Buchenwald 1944–45

Buchenwald 1944–45

Gershon Iskowitz, Buchenwald, 1944–45

Watercolour on paper, 39.5 x 52.3 cm

McMaster Museum of Art, Hamilton

Buchenwald is one of two surviving works made by Iskowitz while he was imprisoned in Nazi concentration camps. It depicts a group of prisoners, with a view of the barracks in the background. It is unlikely that Iskowitz’s drawing was meant to portray specific people or a specific moment, but the scene is observed from life and was done at a moment when the outcome of the war and his own fate was uncertain. Iskowitz later said that he did such works for his own sanity, using whatever materials he could find or scavenge, and kept them hidden to avoid detection by the guards.  To consider Buchenwald only within “art terms” would be to diminish the reality of one person reflecting on the suffering of all prisoners in the camp. In this way, we can see the work as an act of hope in the face of unthinkable horror, even though it depicts “the condemned in the final stages of exhaustion.” 

 

Art Canada Institute, Gershon Iskowitz, Condemned, c.1944–46
Gershon Iskowitz, Condemned, c.1944–46, pen and black ink and watercolour on cream wove paper, 71.3 x 54.4 cm, National Gallery of Canada, Ottawa.

In this real-life context, Iskowitz’s drawing is a primary document—he was both witness and victim—but inevitably art comparisons have been made. The American Civil War, 1861–65, was the first conflict to be recorded by the newly invented camera. Yet photograph-documents may not have the same impact today because of the saturation of images in the contemporary, internet-focused world. Users can simply choose to look away from the horror depicted. 

 

The graphic work of German artists who saw military action in the First World War provides another comparison: Der Krieg (The War), 1924, a suite of fifty etchings, drypoints, and aquatints by Otto Dix (1891–1969), for example, and single printworks done after the war by Erich Heckel (1883–1970) and George Grosz (1893–1959).

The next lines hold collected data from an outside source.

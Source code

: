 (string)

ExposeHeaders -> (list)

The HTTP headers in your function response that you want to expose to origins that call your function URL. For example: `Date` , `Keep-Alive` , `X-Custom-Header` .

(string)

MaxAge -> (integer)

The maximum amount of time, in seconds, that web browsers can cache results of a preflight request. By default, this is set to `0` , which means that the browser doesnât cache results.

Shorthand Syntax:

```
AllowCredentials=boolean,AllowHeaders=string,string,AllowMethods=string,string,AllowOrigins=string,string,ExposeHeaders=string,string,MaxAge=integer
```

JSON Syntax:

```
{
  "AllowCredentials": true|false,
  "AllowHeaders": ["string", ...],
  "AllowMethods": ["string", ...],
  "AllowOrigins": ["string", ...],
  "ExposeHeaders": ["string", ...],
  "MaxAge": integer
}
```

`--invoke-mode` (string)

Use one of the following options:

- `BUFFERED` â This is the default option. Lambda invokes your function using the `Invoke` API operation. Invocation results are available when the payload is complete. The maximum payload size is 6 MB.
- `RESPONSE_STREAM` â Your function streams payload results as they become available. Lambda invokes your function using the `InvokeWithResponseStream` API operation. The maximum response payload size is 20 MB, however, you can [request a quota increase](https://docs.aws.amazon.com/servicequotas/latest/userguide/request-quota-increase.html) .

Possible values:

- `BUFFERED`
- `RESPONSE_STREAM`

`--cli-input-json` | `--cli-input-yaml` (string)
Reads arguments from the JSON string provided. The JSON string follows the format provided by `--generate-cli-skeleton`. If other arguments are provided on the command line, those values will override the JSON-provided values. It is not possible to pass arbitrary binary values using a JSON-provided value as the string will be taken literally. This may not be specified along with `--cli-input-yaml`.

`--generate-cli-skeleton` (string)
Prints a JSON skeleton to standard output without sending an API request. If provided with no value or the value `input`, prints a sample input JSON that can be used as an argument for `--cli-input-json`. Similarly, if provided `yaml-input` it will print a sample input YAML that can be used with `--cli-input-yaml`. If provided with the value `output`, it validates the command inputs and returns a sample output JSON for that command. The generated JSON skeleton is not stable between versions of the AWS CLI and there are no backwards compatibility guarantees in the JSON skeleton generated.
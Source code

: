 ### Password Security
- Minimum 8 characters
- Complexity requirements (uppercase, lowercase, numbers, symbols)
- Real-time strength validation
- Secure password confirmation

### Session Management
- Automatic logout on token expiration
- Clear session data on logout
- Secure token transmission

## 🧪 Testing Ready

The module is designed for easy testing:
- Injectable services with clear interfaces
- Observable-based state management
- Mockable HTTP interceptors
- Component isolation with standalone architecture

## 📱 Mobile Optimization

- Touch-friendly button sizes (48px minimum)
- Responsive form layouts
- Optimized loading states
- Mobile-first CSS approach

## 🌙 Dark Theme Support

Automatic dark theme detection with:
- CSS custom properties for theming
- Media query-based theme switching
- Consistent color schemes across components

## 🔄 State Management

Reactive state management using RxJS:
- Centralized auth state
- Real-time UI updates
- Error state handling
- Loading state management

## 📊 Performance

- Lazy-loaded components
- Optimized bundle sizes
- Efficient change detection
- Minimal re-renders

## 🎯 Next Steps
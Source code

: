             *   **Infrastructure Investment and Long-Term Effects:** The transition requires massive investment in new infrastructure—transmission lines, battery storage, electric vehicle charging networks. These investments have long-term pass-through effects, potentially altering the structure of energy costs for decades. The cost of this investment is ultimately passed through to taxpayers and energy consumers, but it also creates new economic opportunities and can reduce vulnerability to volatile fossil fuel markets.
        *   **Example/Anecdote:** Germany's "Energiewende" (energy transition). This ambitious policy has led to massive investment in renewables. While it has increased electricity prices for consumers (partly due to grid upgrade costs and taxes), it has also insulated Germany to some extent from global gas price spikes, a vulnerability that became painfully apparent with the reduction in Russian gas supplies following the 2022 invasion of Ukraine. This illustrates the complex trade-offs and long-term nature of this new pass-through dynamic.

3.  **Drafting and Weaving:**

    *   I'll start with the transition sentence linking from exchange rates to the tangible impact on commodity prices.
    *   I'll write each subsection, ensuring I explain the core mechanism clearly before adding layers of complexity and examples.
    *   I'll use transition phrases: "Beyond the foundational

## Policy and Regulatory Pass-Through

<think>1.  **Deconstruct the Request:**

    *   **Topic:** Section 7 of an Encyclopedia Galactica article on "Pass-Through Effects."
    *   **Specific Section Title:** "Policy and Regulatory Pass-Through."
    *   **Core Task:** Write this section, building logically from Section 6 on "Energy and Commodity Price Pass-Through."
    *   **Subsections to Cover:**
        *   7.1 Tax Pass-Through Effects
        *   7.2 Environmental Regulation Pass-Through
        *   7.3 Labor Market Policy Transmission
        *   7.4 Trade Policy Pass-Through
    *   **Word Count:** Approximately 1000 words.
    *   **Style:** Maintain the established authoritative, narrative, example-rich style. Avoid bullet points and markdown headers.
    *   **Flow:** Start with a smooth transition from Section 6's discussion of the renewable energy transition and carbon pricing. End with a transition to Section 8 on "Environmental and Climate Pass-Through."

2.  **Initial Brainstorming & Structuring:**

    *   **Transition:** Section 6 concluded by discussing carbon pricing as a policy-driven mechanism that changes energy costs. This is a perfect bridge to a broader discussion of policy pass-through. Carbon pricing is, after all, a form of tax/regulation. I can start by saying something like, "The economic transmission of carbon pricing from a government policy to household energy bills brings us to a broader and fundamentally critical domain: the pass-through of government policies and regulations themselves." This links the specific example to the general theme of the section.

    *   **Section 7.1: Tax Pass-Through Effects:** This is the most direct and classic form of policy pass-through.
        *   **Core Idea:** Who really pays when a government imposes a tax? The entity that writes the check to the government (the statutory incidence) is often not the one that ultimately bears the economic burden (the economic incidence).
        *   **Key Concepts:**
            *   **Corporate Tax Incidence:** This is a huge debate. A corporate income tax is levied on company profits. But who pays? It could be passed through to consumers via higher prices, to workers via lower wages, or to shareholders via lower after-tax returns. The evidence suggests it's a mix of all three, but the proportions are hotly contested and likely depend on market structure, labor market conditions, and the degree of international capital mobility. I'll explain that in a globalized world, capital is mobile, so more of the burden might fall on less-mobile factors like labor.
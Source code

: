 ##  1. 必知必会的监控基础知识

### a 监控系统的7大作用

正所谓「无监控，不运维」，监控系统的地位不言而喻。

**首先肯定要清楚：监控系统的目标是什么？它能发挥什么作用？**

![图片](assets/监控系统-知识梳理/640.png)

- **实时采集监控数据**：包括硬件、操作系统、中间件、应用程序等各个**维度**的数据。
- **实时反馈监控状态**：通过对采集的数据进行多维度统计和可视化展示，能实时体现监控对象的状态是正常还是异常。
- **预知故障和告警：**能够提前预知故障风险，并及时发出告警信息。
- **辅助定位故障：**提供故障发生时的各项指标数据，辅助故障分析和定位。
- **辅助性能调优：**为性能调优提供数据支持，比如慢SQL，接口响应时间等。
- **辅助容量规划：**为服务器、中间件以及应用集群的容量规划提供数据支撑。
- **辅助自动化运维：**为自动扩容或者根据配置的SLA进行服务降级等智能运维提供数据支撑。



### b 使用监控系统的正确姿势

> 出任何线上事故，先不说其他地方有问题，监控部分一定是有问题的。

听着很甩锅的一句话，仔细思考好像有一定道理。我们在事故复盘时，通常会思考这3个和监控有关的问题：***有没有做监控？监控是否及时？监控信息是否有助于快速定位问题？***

Käthe Kollwitz (1867–1945), a committed socialist and pacifist who lost her youngest son in the First World War, produced a suite of seven woodcuts titled War, 1923. All these recorders of war atrocities were influenced by The Disasters of War engravings by Francisco Goya (1746–1828). Created between 1810 and 1820, the series depicted his impressions and horrific-satirical responses to the Peninsular War between France and Spain from 1808 to 1814. 


Iskowitz’s Buchenwald was first exhibited in the 1954 Annual Exhibition of the Canadian Society of Graphic Art at the Art Gallery of Toronto (now Art Gallery of Ontario) and was included in his 1982 retrospective at the Art Gallery of Ontario.